Le centre S.P.E.R. est un centre d’écoute et d’éducation. C’est un endroit où les enfants peuvent se laver, dormir, être soignés et manger. Ils sont libres d’y venir et d’en repartir également. Toutefois, l’enfant doit respecter certaines règles : pas de drogue, de vol, de violence. Certains enfants viennent y passer quelques jours, d’autres y restent plus longtemps. Quand l’enfant est assez stable au niveau du comportement, on lui offre la possibilité d’apprendre un métier ou de retourner à l’école. Awa, la seule femme intervenant au centre, tente également de prendre contact avec la famille de l’enfant dans l’éventuelle possibilité d’un retour en famille.

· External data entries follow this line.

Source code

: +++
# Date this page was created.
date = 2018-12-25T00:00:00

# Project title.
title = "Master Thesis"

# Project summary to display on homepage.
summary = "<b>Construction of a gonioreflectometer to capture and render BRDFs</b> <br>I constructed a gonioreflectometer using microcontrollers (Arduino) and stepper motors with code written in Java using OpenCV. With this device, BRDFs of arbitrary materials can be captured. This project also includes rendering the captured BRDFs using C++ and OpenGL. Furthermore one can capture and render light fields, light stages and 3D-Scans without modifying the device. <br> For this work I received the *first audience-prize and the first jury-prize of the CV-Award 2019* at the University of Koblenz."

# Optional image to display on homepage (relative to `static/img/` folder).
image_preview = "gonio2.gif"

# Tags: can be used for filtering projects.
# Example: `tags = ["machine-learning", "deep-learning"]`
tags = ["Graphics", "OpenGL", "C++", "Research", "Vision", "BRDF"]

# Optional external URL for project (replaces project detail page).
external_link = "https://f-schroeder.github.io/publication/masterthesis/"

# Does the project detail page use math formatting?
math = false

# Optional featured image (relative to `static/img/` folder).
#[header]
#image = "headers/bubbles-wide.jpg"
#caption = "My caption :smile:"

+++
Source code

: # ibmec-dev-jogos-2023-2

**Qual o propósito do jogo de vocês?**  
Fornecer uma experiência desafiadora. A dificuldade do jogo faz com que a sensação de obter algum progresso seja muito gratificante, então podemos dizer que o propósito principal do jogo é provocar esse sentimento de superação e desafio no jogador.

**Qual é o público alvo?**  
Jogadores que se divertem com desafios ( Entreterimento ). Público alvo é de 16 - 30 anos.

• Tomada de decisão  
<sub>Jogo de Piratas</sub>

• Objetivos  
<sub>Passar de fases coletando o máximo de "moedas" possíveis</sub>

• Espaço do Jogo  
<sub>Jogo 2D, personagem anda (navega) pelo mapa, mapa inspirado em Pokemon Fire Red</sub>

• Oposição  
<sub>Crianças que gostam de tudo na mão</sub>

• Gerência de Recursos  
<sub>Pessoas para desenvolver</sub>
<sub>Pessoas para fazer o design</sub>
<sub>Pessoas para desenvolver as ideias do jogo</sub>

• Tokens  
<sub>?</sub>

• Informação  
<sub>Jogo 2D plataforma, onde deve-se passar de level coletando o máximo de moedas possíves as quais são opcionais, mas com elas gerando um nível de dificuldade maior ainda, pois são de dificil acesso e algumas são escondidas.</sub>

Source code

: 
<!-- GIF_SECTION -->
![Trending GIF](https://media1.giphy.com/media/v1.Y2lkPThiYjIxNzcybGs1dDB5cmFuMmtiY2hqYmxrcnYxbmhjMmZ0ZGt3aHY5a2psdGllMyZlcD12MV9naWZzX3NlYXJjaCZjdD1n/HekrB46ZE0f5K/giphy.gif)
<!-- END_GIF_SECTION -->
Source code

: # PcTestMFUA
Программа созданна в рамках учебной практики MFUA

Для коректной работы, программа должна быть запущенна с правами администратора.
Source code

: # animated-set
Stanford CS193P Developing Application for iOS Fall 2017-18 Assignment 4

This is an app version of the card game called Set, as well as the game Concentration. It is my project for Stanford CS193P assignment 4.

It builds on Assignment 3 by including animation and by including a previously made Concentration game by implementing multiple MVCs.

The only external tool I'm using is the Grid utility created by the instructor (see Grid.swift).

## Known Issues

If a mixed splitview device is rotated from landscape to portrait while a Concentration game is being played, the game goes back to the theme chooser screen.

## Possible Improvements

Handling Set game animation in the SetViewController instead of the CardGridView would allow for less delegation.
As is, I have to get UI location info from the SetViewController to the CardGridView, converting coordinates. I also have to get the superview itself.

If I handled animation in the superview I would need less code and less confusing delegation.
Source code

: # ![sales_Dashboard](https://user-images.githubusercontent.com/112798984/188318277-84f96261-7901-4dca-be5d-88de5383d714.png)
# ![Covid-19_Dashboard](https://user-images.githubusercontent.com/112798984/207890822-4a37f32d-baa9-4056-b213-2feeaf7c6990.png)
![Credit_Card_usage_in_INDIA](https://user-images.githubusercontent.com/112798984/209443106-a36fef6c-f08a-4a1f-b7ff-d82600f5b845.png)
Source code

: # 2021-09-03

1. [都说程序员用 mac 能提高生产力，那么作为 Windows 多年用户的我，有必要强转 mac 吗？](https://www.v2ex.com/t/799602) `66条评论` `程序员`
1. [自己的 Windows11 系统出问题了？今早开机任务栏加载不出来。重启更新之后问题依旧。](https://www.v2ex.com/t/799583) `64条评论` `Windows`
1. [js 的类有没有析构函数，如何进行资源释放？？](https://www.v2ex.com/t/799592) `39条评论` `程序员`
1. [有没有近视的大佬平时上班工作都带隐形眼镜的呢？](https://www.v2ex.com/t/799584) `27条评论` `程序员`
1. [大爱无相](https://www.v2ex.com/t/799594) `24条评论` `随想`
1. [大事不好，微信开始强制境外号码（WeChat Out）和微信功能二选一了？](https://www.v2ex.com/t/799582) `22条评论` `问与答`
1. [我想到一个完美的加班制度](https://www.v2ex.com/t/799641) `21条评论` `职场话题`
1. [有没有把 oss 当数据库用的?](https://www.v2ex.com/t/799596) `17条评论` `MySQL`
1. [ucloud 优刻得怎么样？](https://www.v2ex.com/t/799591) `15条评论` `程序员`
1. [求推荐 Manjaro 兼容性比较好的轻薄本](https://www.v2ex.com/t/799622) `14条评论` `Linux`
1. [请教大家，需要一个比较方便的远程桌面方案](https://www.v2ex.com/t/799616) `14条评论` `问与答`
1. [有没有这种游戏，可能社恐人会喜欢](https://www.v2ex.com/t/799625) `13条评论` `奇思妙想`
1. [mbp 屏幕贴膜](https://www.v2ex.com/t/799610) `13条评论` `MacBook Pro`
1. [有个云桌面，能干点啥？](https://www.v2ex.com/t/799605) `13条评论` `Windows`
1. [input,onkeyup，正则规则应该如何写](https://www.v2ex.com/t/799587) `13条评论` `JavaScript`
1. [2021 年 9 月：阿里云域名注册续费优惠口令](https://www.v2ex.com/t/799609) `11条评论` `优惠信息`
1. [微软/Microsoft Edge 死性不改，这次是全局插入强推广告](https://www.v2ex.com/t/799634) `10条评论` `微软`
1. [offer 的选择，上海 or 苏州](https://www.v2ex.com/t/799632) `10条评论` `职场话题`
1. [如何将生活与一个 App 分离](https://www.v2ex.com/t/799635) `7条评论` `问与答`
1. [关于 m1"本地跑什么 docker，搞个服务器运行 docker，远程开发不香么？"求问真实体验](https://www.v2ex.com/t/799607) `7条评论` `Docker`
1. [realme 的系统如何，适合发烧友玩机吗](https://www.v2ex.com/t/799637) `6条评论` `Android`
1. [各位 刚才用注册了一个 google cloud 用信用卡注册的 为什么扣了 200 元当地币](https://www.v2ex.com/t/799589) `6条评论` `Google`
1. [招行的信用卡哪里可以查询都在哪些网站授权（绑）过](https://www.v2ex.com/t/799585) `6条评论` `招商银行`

À notre arrivée, le centre était en pleine restructuration. Les activités socioéducatives avaient cessé et les enfants vivant au centre devaient s’occuper seuls toute la journée. Nous avons donc eu l’idée d’ouvrir une salle de jeux pour eux. Trois après-midi par semaine, nous regroupions les enfants afin de faire des jeux plus sains et instructifs. Nous étions toujours accompagnées d’un autre intervenant afin de pouvoir mieux communiquer avec les enfants. Nous avons eu beaucoup de plaisir à réaliser des activités de toutes sortes : sports, jeux coopératifs, jeux éducatifs, correspondance Québec-Sénégal, arts plastiques… Les enfants ont manifesté un grand enthousiasme pour les activités de la salle de jeux. Ils y venaient toujours en très grand nombre.

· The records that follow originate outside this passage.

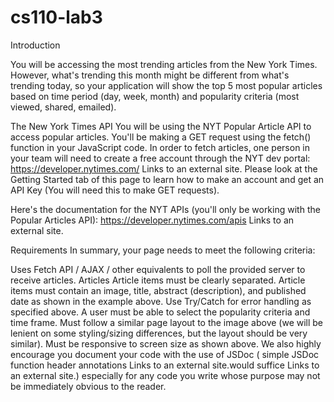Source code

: # cs110-lab3

Introduction

You will be accessing the most trending articles from the New York Times. However, what's trending this month might be different from what's trending today, so your application will show the top 5 most popular articles based on time period (day, week, month) and popularity criteria (most viewed, shared, emailed).

The New York Times API
You will be using the NYT Popular Article API to access popular articles. You'll be making a GET request using the fetch() function in your JavaScript code. In order to fetch articles, one person in your team will need to create a free account through the NYT dev portal: https://developer.nytimes.com/ Links to an external site. Please look at the Getting Started tab of this page to learn how to make an account and get an API Key (You will need this to make GET requests).

Here's the documentation for the NYT APIs (you'll only be working with the Popular Articles API): https://developer.nytimes.com/apis Links to an external site.

Requirements
In summary, your page needs to meet the following criteria:

Uses Fetch API / AJAX / other equivalents to poll the provided server to receive articles.
Articles
Article items must be clearly separated.
Article items must contain an image, title, abstract (description), and published date as shown in the example above.
Use Try/Catch for error handling as specified above.
A user must be able to select the popularity criteria and time frame.
Must follow a similar page layout to the image above (we will be lenient on some styling/sizing differences, but the layout should be very similar).
Must be responsive to screen size as shown above.
We also highly encourage you document your code with the use of JSDoc ( simple JSDoc function header annotations Links to an external site.would suffice Links to an external site.) especially for any code you write whose purpose may not be immediately obvious to the reader.

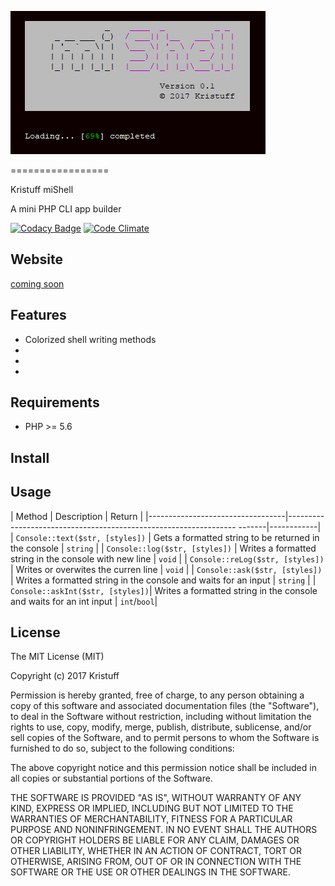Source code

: 
![logo](doc/screenshots/loading.png)

=================

Kristuff miShell 

A mini PHP CLI app builder

[![Codacy Badge](https://api.codacy.com/project/badge/Grade/4fd3728ced2b4d95b0eb549db7a0053b)](https://www.codacy.com/app/kristuff_/mishell?utm_source=github.com&amp;utm_medium=referral&amp;utm_content=kristuff/patabase&amp;utm_campaign=Badge_Grade)
[![Code Climate](https://codeclimate.com/github/kristuff/mishell/badges/gpa.svg)](https://codeclimate.com/github/kristuff/mishell)


Website
-------

[coming soon]() 


Features
--------
- Colorized shell writing methods
- 
- 
-  

Requirements
------------

- PHP >= 5.6


Install
--------


Usage
--------

| Method                           | Description                                                             | Return     |
|----------------------------------|----------------------------------------------------------------- -------|------------|
| `Console::text($str, [styles])`  | Gets a formatted string to be returned in the console                   |  `string`    |
| `Console::log($str, [styles])`   | Writes a formatted string in the console with new line                  |  `void`      |
| `Console::reLog($str, [styles])` | Writes or overwites the curren line                                     |  `void`      |
| `Console::ask($str, [styles])`   | Writes a formatted string in the console and waits for an input         |  `string`    |
| `Console::askInt($str, [styles])`| Writes a formatted string in the console and waits for an int input     |  `int`/`bool`|





License
-------

The MIT License (MIT)

Copyright (c) 2017 Kristuff

Permission is hereby granted, free of charge, to any person obtaining a copy
of this software and associated documentation files (the "Software"), to deal
in the Software without restriction, including without limitation the rights
to use, copy, modify, merge, publish, distribute, sublicense, and/or sell
copies of the Software, and to permit persons to whom the Software is
furnished to do so, subject to the following conditions:

The above copyright notice and this permission notice shall be included in
all copies or substantial portions of the Software.

THE SOFTWARE IS PROVIDED "AS IS", WITHOUT WARRANTY OF ANY KIND, EXPRESS OR
IMPLIED, INCLUDING BUT NOT LIMITED TO THE WARRANTIES OF MERCHANTABILITY,
FITNESS FOR A PARTICULAR PURPOSE AND NONINFRINGEMENT. IN NO EVENT SHALL THE
AUTHORS OR COPYRIGHT HOLDERS BE LIABLE FOR ANY CLAIM, DAMAGES OR OTHER
LIABILITY, WHETHER IN AN ACTION OF CONTRACT, TORT OR OTHERWISE, ARISING FROM,
OUT OF OR IN CONNECTION WITH THE SOFTWARE OR THE USE OR OTHER DEALINGS IN
THE SOFTWARE.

On estime à 600 le nombre d’enfants, âgés entre 6 et 14 ans, vivant sans famille dans les rues de Dakar. On les voit chaque jour déambuler le nez en l’air, l’esprit ailleurs, des boîtes de conserves à la main, ou des chiffons imbibés de diluant à peine cachés dans le creux de leurs mains. Ils sont sales, ne portent pas de chaussures et sont habillés de guenilles, de haillons. Leurs corps sont marqués d’une multitude de plaies, mais ils ne semblent guère s’en soucier. Quand on les voit ainsi, on a tendance à oublier qu’au bout de cette chaîne se cache un enfant avec ses joies et ses peines. Ces enfants qu’on a maintenant tendance à appeler « les enfants de la rue » ont tous une histoire, quelquefois elle est terrible, désolante et soulève le coeur. Une histoire qu’ils ne racontent pas à tout le monde, mais à ceux dont ils ont réussi à sonder le coeur, à ceux qu’ils ont appris à connaître et à qui ils peuvent faire confiance.